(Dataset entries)
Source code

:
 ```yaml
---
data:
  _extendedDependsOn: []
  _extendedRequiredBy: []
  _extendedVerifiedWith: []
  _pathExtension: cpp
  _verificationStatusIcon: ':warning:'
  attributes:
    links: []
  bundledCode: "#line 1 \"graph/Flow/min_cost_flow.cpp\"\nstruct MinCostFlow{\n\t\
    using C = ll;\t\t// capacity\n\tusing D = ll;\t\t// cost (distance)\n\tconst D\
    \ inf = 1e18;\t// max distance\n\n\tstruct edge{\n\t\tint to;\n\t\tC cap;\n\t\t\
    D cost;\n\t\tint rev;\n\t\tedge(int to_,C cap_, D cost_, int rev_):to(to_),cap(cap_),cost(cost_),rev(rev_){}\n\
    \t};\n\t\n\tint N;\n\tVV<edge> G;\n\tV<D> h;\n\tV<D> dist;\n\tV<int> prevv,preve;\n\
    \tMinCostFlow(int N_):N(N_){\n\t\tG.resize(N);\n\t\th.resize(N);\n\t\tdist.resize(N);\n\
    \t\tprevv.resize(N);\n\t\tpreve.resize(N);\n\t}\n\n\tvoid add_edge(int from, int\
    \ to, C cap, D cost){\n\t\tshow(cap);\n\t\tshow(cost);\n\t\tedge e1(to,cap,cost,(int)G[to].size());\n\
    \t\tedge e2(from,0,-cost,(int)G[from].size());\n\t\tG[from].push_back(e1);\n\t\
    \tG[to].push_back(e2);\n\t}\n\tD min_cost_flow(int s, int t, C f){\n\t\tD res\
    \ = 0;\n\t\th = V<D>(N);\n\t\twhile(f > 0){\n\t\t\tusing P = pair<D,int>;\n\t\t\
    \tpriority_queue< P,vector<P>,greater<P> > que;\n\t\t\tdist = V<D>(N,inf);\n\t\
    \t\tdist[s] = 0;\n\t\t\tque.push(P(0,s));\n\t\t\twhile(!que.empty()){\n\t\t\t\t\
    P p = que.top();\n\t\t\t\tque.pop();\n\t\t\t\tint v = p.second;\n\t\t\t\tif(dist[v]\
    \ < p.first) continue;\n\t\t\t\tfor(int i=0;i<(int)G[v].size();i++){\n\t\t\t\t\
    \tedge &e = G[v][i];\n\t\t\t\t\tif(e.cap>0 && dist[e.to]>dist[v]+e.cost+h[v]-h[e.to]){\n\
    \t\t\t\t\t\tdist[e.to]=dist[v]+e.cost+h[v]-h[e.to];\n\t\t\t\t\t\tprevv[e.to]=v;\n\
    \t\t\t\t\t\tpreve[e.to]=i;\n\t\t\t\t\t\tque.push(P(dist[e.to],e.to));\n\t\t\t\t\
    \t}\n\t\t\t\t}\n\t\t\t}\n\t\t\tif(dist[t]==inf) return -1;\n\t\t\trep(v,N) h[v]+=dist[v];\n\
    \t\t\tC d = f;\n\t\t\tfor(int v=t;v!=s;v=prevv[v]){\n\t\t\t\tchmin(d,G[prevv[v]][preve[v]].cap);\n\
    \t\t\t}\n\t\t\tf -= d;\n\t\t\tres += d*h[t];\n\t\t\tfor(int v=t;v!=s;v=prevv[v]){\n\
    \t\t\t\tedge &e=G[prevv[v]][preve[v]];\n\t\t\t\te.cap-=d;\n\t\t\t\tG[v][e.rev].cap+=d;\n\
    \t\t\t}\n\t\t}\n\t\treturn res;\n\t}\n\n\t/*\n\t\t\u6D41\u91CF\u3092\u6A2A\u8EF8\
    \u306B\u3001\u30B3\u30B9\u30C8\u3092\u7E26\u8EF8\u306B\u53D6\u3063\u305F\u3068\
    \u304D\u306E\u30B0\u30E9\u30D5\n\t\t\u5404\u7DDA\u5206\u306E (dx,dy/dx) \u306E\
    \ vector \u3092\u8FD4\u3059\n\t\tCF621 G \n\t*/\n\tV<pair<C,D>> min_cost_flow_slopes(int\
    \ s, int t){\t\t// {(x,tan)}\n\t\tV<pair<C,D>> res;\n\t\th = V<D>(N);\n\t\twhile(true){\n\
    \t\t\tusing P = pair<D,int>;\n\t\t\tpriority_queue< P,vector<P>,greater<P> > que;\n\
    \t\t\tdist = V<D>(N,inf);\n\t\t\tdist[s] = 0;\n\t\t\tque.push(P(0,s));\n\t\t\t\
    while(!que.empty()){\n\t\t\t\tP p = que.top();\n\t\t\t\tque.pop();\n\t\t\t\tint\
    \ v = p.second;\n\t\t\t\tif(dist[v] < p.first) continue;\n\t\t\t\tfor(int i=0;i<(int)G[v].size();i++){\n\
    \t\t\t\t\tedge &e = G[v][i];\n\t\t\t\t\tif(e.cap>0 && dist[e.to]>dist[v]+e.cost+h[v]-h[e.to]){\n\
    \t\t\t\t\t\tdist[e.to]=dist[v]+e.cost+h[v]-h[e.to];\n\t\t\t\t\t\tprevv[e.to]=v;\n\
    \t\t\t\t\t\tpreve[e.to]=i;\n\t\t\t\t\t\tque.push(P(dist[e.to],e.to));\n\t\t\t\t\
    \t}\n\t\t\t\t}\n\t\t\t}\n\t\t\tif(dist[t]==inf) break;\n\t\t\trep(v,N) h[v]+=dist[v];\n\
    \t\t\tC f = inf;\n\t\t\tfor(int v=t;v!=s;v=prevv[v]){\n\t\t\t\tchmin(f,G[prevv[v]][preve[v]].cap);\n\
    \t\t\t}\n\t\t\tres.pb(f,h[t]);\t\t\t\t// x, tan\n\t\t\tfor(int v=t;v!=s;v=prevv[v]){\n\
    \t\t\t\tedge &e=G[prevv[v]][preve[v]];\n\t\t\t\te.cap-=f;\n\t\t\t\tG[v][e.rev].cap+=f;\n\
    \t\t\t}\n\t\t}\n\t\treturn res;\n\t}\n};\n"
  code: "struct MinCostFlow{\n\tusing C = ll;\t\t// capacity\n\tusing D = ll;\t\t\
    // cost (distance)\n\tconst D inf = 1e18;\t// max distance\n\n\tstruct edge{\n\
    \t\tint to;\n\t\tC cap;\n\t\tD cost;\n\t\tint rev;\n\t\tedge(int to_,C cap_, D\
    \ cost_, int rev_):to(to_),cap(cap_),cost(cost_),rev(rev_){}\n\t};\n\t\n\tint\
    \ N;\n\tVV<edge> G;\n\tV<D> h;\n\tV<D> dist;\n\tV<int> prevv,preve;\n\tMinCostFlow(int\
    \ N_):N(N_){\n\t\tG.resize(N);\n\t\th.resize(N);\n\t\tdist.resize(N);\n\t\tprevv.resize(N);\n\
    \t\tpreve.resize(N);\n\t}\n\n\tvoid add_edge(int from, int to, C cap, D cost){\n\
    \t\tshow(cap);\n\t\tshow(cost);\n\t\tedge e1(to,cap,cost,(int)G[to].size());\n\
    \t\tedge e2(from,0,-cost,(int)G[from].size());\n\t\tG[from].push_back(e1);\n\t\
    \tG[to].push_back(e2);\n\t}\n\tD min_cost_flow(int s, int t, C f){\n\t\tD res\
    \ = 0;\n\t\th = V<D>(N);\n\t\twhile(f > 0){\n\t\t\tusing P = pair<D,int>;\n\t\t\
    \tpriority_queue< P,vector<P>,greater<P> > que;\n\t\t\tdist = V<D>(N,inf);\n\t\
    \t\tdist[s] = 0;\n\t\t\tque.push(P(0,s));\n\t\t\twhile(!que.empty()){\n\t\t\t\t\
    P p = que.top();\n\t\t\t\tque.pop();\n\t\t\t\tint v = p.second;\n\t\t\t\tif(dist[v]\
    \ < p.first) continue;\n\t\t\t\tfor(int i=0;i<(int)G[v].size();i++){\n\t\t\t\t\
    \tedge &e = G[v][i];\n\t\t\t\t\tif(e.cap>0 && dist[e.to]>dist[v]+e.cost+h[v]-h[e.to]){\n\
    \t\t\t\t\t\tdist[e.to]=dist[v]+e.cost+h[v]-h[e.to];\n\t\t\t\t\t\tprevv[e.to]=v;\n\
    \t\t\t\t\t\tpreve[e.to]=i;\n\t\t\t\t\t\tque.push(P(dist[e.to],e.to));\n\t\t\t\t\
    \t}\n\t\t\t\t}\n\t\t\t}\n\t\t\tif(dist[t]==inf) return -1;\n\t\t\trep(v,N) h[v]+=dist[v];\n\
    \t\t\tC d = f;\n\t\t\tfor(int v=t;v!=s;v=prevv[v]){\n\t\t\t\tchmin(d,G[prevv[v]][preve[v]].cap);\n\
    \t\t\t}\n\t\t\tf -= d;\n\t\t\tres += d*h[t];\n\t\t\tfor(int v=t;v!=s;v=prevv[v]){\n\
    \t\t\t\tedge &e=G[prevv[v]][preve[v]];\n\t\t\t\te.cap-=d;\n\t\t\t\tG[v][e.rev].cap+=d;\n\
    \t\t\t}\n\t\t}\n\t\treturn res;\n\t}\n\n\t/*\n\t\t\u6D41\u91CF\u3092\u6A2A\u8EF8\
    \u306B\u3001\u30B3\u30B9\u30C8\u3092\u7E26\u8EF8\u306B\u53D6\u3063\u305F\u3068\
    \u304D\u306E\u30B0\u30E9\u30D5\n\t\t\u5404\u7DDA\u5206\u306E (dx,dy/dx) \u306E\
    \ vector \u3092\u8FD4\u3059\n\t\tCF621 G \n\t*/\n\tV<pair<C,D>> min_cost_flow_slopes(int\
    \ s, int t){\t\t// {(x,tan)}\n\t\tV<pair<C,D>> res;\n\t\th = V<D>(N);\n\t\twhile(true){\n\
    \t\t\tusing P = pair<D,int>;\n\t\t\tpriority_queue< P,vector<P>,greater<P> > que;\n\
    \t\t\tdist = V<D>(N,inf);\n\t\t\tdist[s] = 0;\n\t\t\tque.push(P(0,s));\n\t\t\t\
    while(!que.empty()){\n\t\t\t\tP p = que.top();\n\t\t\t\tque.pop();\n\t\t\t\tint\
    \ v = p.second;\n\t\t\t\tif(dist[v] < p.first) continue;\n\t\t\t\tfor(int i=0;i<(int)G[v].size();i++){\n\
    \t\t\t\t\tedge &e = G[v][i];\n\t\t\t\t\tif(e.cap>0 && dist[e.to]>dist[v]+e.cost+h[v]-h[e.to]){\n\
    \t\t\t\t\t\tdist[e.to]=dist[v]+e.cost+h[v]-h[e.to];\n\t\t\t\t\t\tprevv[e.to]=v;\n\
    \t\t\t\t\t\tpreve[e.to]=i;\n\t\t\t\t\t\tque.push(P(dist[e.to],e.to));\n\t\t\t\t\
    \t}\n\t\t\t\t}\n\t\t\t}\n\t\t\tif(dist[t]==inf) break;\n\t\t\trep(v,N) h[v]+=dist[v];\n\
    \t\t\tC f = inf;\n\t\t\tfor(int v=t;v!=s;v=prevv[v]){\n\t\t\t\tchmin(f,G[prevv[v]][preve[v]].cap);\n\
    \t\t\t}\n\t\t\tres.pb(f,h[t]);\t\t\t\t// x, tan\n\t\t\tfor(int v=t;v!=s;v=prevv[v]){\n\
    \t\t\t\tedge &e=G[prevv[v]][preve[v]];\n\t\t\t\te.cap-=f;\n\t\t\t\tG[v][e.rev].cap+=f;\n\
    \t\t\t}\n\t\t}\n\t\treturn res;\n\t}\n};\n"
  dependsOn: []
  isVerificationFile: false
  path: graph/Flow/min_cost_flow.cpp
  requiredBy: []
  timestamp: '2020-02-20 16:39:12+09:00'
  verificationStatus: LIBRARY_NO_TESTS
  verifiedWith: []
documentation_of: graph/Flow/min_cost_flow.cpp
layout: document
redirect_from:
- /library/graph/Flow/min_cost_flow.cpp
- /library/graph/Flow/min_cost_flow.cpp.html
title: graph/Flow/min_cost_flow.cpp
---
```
---
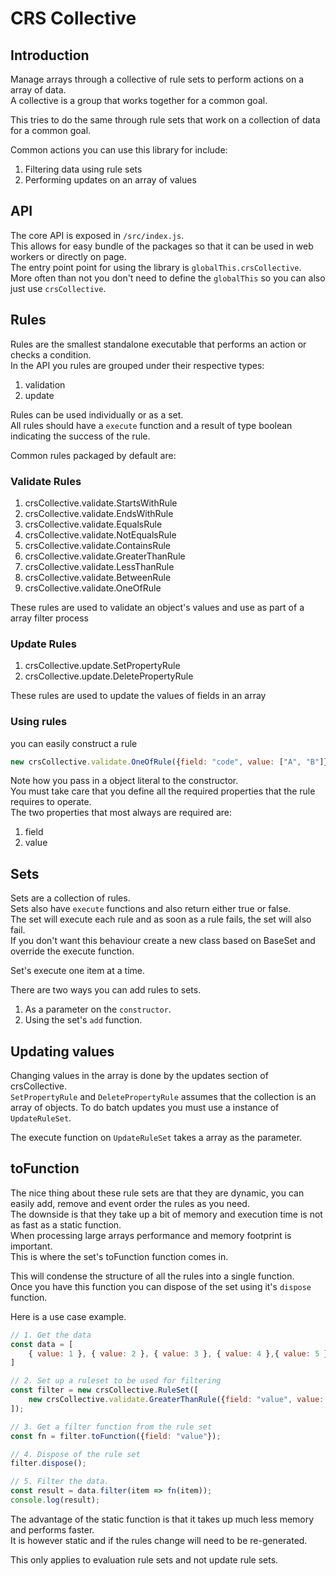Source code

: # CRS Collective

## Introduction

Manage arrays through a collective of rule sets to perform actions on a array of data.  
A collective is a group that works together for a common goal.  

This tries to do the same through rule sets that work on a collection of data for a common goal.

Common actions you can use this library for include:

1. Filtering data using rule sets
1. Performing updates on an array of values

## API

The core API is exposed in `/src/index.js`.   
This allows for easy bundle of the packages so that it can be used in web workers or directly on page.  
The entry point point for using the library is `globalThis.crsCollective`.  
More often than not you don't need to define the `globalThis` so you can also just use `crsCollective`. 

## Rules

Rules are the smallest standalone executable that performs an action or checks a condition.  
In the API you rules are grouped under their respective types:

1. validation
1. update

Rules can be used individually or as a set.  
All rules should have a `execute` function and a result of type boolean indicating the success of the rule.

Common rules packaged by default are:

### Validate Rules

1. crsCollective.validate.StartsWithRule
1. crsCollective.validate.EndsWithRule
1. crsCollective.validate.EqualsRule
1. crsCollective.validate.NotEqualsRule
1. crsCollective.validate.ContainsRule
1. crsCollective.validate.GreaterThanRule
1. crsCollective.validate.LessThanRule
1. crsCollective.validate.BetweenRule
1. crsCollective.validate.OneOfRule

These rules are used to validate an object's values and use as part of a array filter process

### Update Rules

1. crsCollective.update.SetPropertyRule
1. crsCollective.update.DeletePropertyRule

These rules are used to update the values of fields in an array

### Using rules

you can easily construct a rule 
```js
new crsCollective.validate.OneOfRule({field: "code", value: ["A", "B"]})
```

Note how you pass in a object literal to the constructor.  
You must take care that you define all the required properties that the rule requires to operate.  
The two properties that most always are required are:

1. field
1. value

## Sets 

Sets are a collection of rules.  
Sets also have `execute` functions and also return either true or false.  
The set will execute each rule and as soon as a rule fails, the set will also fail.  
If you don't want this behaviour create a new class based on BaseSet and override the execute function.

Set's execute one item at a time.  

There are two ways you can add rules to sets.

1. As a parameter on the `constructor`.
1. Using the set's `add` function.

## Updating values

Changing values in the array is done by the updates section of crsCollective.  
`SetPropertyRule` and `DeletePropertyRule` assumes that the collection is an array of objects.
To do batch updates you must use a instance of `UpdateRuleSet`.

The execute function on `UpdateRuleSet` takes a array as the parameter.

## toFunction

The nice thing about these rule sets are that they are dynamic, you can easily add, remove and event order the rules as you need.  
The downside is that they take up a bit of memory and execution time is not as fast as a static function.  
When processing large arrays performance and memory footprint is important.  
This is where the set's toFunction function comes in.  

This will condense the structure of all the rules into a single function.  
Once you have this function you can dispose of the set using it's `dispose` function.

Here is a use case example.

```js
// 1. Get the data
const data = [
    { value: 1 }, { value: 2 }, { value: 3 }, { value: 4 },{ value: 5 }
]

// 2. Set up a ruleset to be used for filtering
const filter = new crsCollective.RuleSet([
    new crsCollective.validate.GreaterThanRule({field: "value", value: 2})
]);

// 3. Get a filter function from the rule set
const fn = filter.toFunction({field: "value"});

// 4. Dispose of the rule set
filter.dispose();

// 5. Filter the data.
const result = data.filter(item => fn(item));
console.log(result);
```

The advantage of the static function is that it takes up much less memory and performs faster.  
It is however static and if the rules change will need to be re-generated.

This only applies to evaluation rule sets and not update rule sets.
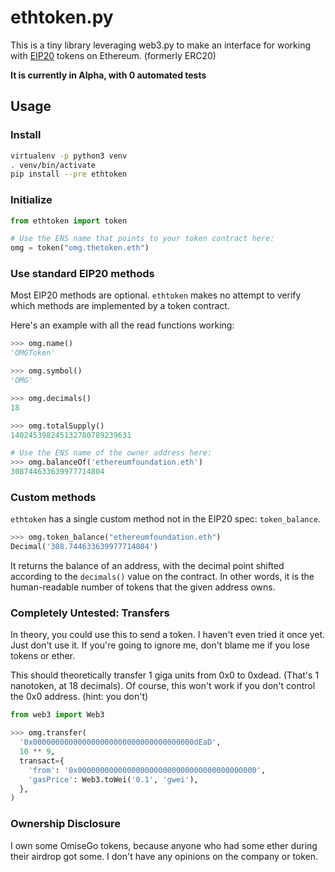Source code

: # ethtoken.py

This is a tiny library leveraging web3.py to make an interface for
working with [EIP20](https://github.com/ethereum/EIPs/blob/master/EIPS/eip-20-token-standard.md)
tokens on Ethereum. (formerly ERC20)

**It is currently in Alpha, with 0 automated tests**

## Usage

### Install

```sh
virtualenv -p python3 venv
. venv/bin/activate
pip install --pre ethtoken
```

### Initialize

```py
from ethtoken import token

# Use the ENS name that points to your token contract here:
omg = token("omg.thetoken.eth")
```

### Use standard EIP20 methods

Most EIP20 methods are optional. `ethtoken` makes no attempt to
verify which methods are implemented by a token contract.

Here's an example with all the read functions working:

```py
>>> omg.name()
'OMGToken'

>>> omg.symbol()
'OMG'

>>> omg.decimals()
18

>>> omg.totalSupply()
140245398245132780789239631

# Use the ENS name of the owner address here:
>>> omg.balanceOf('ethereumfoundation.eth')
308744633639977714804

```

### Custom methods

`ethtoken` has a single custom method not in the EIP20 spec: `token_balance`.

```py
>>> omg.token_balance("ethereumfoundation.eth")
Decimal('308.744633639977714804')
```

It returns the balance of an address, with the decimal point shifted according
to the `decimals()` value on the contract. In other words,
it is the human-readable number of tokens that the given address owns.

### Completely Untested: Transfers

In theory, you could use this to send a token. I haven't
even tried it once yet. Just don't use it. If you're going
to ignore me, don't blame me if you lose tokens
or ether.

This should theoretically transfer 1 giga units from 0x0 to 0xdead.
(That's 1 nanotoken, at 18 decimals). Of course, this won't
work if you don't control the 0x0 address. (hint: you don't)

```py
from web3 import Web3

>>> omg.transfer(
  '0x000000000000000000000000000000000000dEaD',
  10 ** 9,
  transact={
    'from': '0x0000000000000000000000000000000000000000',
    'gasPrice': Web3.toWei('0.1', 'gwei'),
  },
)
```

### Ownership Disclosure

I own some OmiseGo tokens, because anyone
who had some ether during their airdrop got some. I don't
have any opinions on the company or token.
==
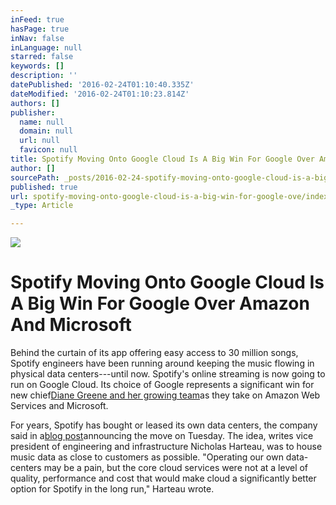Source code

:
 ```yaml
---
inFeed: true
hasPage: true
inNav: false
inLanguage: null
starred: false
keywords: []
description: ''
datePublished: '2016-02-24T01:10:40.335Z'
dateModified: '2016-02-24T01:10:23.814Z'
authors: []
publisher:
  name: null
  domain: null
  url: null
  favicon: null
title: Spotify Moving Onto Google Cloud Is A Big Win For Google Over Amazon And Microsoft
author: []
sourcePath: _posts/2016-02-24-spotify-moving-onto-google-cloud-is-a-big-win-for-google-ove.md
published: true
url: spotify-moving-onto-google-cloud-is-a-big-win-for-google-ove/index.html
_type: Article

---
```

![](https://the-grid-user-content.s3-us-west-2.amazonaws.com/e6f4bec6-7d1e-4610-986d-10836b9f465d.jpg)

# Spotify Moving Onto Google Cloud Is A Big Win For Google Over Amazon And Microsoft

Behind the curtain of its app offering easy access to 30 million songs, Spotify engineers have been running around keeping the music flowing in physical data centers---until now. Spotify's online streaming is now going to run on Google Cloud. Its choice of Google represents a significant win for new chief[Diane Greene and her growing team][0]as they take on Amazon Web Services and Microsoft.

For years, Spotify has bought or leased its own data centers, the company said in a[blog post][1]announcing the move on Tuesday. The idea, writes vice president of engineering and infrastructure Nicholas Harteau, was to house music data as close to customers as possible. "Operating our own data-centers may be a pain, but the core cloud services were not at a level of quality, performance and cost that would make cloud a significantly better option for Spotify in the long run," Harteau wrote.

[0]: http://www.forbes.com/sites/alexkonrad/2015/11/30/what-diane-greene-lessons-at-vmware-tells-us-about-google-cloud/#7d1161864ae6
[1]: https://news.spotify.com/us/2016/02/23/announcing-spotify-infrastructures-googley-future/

Your assignment> Return a copy of every line in the records that includes the string "tokens".

Worked solution>
tokens on Ethereum. (formerly ERC20)
it is the human-readable number of tokens that the given address owns.
to ignore me, don't blame me if you lose tokens
I own some OmiseGo tokens, because anyone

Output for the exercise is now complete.